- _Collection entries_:
════════════════════

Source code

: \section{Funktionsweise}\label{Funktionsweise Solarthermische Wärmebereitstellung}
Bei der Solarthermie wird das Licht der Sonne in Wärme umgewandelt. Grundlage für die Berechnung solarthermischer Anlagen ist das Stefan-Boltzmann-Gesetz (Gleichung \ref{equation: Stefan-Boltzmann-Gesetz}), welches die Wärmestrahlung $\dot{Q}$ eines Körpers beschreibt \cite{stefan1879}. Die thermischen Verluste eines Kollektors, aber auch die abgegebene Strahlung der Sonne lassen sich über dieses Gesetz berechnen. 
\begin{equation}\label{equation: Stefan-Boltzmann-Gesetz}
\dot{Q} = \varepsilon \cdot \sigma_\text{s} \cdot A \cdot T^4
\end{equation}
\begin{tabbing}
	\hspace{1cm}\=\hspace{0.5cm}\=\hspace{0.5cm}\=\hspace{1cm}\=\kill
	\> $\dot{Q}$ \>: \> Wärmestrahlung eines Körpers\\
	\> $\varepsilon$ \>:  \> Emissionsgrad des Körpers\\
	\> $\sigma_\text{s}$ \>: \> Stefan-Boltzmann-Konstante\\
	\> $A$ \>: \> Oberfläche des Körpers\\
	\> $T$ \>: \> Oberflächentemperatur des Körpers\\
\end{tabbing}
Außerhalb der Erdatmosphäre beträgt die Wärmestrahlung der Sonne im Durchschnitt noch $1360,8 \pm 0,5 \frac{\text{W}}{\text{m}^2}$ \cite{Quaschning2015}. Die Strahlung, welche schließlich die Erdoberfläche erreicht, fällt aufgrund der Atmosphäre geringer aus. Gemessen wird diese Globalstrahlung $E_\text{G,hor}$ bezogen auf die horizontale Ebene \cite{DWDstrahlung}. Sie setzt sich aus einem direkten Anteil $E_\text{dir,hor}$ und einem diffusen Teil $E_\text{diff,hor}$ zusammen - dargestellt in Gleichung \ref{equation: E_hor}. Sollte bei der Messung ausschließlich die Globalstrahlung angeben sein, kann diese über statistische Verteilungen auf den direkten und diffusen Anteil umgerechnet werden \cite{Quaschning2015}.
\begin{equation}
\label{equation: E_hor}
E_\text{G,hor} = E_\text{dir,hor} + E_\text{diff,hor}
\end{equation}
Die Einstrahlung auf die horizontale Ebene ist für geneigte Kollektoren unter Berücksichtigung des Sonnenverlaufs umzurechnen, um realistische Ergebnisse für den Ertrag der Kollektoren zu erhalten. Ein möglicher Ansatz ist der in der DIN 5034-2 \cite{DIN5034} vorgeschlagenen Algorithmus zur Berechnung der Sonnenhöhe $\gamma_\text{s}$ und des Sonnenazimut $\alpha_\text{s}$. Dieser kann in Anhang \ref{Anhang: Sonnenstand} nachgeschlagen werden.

════════════════════

- _What needs to be done_: Each record above should be repeated exactly.

- _Answer_:
Source code

: \section{Funktionsweise}\label{Funktionsweise Solarthermische Wärmebereitstellung}
Bei der Solarthermie wird das Licht der Sonne in Wärme umgewandelt. Grundlage für die Berechnung solarthermischer Anlagen ist das Stefan-Boltzmann-Gesetz (Gleichung \ref{equation: Stefan-Boltzmann-Gesetz}), welches die Wärmestrahlung $\dot{Q}$ eines Körpers beschreibt \cite{stefan1879}. Die thermischen Verluste eines Kollektors, aber auch die abgegebene Strahlung der Sonne lassen sich über dieses Gesetz berechnen. 
\begin{equation}\label{equation: Stefan-Boltzmann-Gesetz}
\dot{Q} = \varepsilon \cdot \sigma_\text{s} \cdot A \cdot T^4
\end{equation}
\begin{tabbing}
	\hspace{1cm}\=\hspace{0.5cm}\=\hspace{0.5cm}\=\hspace{1cm}\=\kill
	\> $\dot{Q}$ \>: \> Wärmestrahlung eines Körpers\\
	\> $\varepsilon$ \>:  \> Emissionsgrad des Körpers\\
	\> $\sigma_\text{s}$ \>: \> Stefan-Boltzmann-Konstante\\
	\> $A$ \>: \> Oberfläche des Körpers\\
	\> $T$ \>: \> Oberflächentemperatur des Körpers\\
\end{tabbing}
Außerhalb der Erdatmosphäre beträgt die Wärmestrahlung der Sonne im Durchschnitt noch $1360,8 \pm 0,5 \frac{\text{W}}{\text{m}^2}$ \cite{Quaschning2015}. Die Strahlung, welche schließlich die Erdoberfläche erreicht, fällt aufgrund der Atmosphäre geringer aus. Gemessen wird diese Globalstrahlung $E_\text{G,hor}$ bezogen auf die horizontale Ebene \cite{DWDstrahlung}. Sie setzt sich aus einem direkten Anteil $E_\text{dir,hor}$ und einem diffusen Teil $E_\text{diff,hor}$ zusammen - dargestellt in Gleichung \ref{equation: E_hor}. Sollte bei der Messung ausschließlich die Globalstrahlung angeben sein, kann diese über statistische Verteilungen auf den direkten und diffusen Anteil umgerechnet werden \cite{Quaschning2015}.
\begin{equation}
\label{equation: E_hor}
E_\text{G,hor} = E_\text{dir,hor} + E_\text{diff,hor}
\end{equation}
Die Einstrahlung auf die horizontale Ebene ist für geneigte Kollektoren unter Berücksichtigung des Sonnenverlaufs umzurechnen, um realistische Ergebnisse für den Ertrag der Kollektoren zu erhalten. Ein möglicher Ansatz ist der in der DIN 5034-2 \cite{DIN5034} vorgeschlagenen Algorithmus zur Berechnung der Sonnenhöhe $\gamma_\text{s}$ und des Sonnenazimut $\alpha_\text{s}$. Dieser kann in Anhang \ref{Anhang: Sonnenstand} nachgeschlagen werden.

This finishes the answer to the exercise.